JERUSALEM - The chief of Israel's armed forces has resigned over the military's failure to achieve its goals in last summer's war in Lebanon, increasing pressure on the prime minister and defence minister to also step aside.

The departure of Lt. Gen. Dan Halutz announced Wednesday followed the completion of dozens of military inquiries into the conduct of Israel's largest military operation since 1982. None of the inquiries concluded he should quit or be dismissed. But earlier this month he acknowledged widespread shortcomings.

A separate government investigation is still pending.

"For me, the word 'responsibility' is very significant," Halutz wrote in his resignation letter. "My concept of responsibility is what led me to remain in my position until this point, and to place this letter on your desk today."

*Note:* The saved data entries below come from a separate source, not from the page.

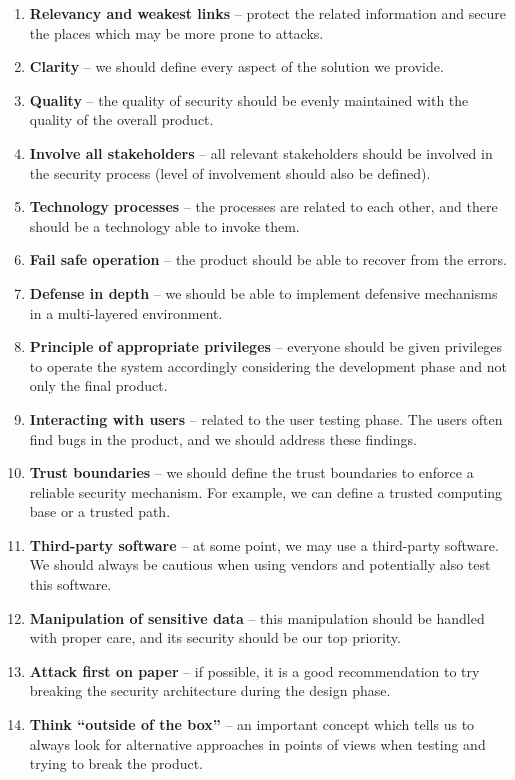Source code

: \documentclass[12pt,a4,twoside]{article}
\begin{document}
\begin{enumerate}
    \item \textbf{Relevancy and weakest links} -- protect the related information and secure the places which may be more prone to attacks.
    \item \textbf{Clarity} -- we should define every aspect of the solution we provide.
    \item \textbf{Quality} -- the quality of security should be evenly maintained with the quality of the overall product.
    \item \textbf{Involve all stakeholders} -- all relevant stakeholders should be involved in the security process (level of involvement should also be defined).
    \item \textbf{Technology processes} -- the processes are related to each other, and there should be a technology able to invoke them.
    \item \textbf{Fail safe operation} -- the product should be able to recover from the errors.
    \item \textbf{Defense in depth} -- we should be able to implement defensive mechanisms in a multi-layered environment.
    \item \textbf{Principle of appropriate privileges} -- everyone should be given privileges to operate the system accordingly considering the development phase and not only the final product.
    \item \textbf{Interacting with users} -- related to the user testing phase. The users often find bugs in the product, and we should address these findings.
    \item \textbf{Trust boundaries} -- we should define the trust boundaries to enforce a reliable security mechanism. For example, we can define a trusted computing base or a trusted path.
    \item \textbf{Third-party software} -- at some point, we may use a third-party software. We should always be cautious when using vendors and potentially also test this software.
    \item \textbf{Manipulation of sensitive data} -- this manipulation should be handled with proper care, and its security should be our top priority.
    \item \textbf{Attack first on paper} -- if possible, it is a good recommendation to try breaking the security architecture during the design phase.
    \item \textbf{Think ``outside of the box''} -- an important concept which tells us to always look for alternative approaches in points of views when testing and trying to break the product.

\end{enumerate}
\end{document}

Hezbollah legislator Hussein Haj Hassan said it was clear Halutz resigned because Israel was defeated in Lebanon. "There's no other interpretation," he told The Associated Press.

Halutz's resignation touched off new demands for Israel's wartime leaders, Prime Minister Ehud Olmert and Defence Minister Amir Peretz, to follow his example and quit their posts.

There was no immediate reaction from Olmert or Peretz to those calls.

Halutz stepped down at the end of an already turbulent day for Olmert. Hours earlier, the Justice Ministry ordered a criminal investigation into his role in the sale of Israel's second-largest bank before he became prime minister last year. Olmert himself will be questioned in the case, aides said Wednesday.

Troops, bereaved families and even members of Israel's tightly knit military elite have been calling for Halutz's head ever since the monthlong war against Lebanese Hezbollah guerrillas ended on Aug. 14.

Israel launched the full-scale assault just hours after Hezbollah captured two Israeli soldiers and killed three others in a July 12 cross-border raid.

At first Israelis were largely united against Hezbollah, but that solidarity collapsed after the fighting ended. Critics questioned whether Israel went too hastily to a war that failed to achieve its goals: recovering the captured soldiers and crushing Hezbollah.

More than 1,000 people were killed on both sides, most in Lebanon, according to U.N., Israeli and Lebanese officials. Lebanon says the majority of those were Lebanese civilians. UNICEF also says most of those killed were civilians, and about a third of them were children.

Israel estimates 600 Hezbollah fighters were killed, while the militant group says 250 of its fighters died.

Northern Israel, meanwhile, was nearly paralyzed by the nearly 4,000 rockets fired from Lebanon during the fighting, and 159 Israelis were killed, including 39 civilians.

Criticism of the military's preparedness and tactics swelled after the battles ended without a clear-cut Israeli victory. Questions about the wisdom of 11th-hour battles and reports of food and water shortages led to demands for inquiries into the war's conduct.

On Wednesday, Halutz met with senior officers, saying he would remain on the job until a successor is chosen. "I have no intention of packing up my desk and leaving in a rush. I intend to ensure an orderly transition for my replacement," he said.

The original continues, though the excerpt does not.